David W. Grumbine, Jr., Ph. D.

Office: DUPR W109 Phone: x2462
E-mail: david.grumbine@email.stvincent.edu

Fall, 2014:

Schedule and Courses:

Examples of past exams.

Policy on changing final exam times, final exam
schedule conflicts, and acceptable excuses.

Background Information:

Dr. Grumbine joined the St. Vincent College faculty in 2001 and is an Associate Professor of Physics. His research interests include non-linear phenomena, granular media, computational condensed matter physics, robotics, and rocketry.

Dr. Grumbine is currently involved in a theoretical study of the adsorption of monomers and dimers onto lattices of various geometries under low temperature, equilibrium conditions. Papers have recently been published in Langmuir, a journal of the American Chemical Society, and Physics Letters A.

This work entails numerical computation of the eigenvalues of large matrices with extremely large numbers. Most of Dr. Grumbine's work on this project has been the modification of the linear algebra packages LAPACK and ScaLAPACK for long double precision arithmetic (128-bit floating point numbers), associated code optimizations, and application of these packages to this particular problem in a large-scale multi-parallel processing environment. Current work involves modification of ScaLAPACK on three interconnected (Gbps ethernet) 4-processor Compaq Proliant servers to allow processing of matrices with more than 16 million 128-bit elements. After the initial software development and optimization, the code will be ported to the Bigben Computing System at the Pittsburgh Supercomputing Center (PSC), a Cray XT3 which is made up of 2068 nodes, each with two 2.6 GHz AMD Opteron processors and 2 Gb of memory. To facilitate code development and testing, Dr. Grumbine has set up computing clusters in the physics departments at both St. Vincent College and Villanova University.

He is also involved in research to determine how the friction interaction between grains in a granular media produce the varied structures observed within granular piles by way of avalanches. This effort is directed to determine a theoretical foundation for the angle of repose of granular piles and has an impact avalanche prediction capability as well as a general theory for the origin of 1/f noise. This research includes both experimental and computational aspects.

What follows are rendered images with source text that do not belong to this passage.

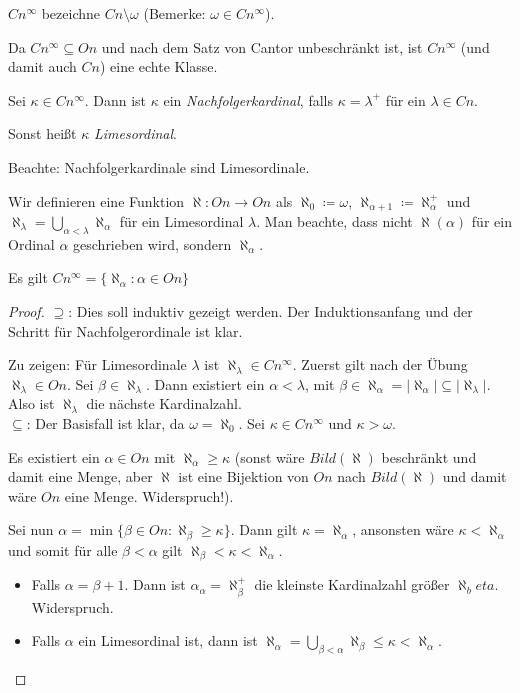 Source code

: \begin{definition}
	$Cn^\infty$ bezeichne $Cn\setminus\omega$ (Bemerke: $\omega\in Cn^\infty$).
\end{definition}

Da $Cn^\infty\subseteq On$ und nach dem Satz von Cantor unbeschränkt ist, ist $Cn^\infty$ (und damit auch $Cn$) eine echte Klasse.

\begin{definition}
	Sei $\kappa\in Cn^\infty$. Dann ist $\kappa$ ein \textit{Nachfolgerkardinal}, falls $\kappa=\lambda^+$ für ein $\lambda\in Cn$.
	
	Sonst heißt $\kappa$ \textit{Limesordinal}.
\end{definition}

Beachte: Nachfolgerkardinale sind Limesordinale.

\begin{definition}
	Wir definieren eine Funktion $\aleph:On\to On$ als $\aleph_0\coloneqq\omega$, $\aleph_{\alpha+1}\coloneqq \aleph_\alpha^+$ und $\aleph_\lambda=\bigcup_{\alpha<\lambda}\aleph_\alpha$ für ein Limesordinal $\lambda$. Man beachte, dass nicht $\aleph(\alpha)$ für ein Ordinal $\alpha$ geschrieben wird, sondern $\aleph_\alpha$.
\end{definition}

\begin{satz}
	Es gilt $Cn^\infty=\{\aleph_\alpha : \alpha\in On\}$
\end{satz}
\begin{proof}
	$\supseteq$: Dies soll induktiv gezeigt werden. Der Induktionsanfang und der Schritt für Nachfolgerordinale ist klar.
	
	Zu zeigen: Für Limesordinale $\lambda$ ist $\aleph_\lambda\in Cn^\infty$. Zuerst gilt nach der Übung $\aleph_\lambda\in On$. Sei $\beta\in \aleph_\lambda$. Dann existiert ein $\alpha<\lambda$, mit $\beta\in \aleph_\alpha=\vert\aleph_\alpha\vert\subseteq\vert \aleph_\lambda\vert$. Also ist $\aleph_\lambda$ die nächste Kardinalzahl.
	\\
	
	$\subseteq$: Der Basisfall ist klar, da $\omega=\aleph_0$. Sei $\kappa\in Cn^\infty$ und $\kappa>\omega$.
	
	Es existiert ein $\alpha\in On$ mit $\aleph_\alpha\geq\kappa$ (sonst wäre $Bild(\aleph)$ beschränkt und damit eine Menge, aber $\aleph$ ist eine Bijektion von $On$ nach $Bild(\aleph)$ und damit wäre $On$ eine Menge. Widerspruch!).
		
	Sei nun $\alpha=\min\{\beta\in On : \aleph_\beta \geq \kappa\}$. Dann gilt $\kappa=\aleph_\alpha$, ansonsten wäre $\kappa<\aleph_\alpha$ und somit für alle $\beta<\alpha$ gilt $\aleph_\beta < \kappa < \aleph_\alpha$.
	\begin{itemize}
		\item Falls $\alpha=\beta+1$. Dann ist $\alpha_\alpha=\aleph_\beta^+$ die kleinste Kardinalzahl größer $\aleph_beta$. Widerspruch.
		\item Falls $\alpha$ ein Limesordinal ist, dann ist $\aleph_\alpha=\bigcup_{\beta<\alpha}\aleph_\beta\leq \kappa < \aleph_\alpha$.
	\end{itemize}
\end{proof}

Dr. Grumbine is also interested in model rocketry. His primary interest in this field is aerial photography with model rockets: both still (film and digital) images as well as video broadcast live from inside the rocket. He developed the popular "It's Not Rocket Science" course for non-science majors which investigates the science behind rocketry with hands-on experience in model rocketry. He has also incorporated model rocketry into experiments performed in the Introduction to Physics and General Physics I laboratories at St. Vincent College as well as the Introduction to Physics and Junior/Senior advanced level laboratory courses and the 2000 Summer Science Program at Tougaloo College. In addition, he has supervised several groups of students doing research with the department's experimental hybrid rocket motor.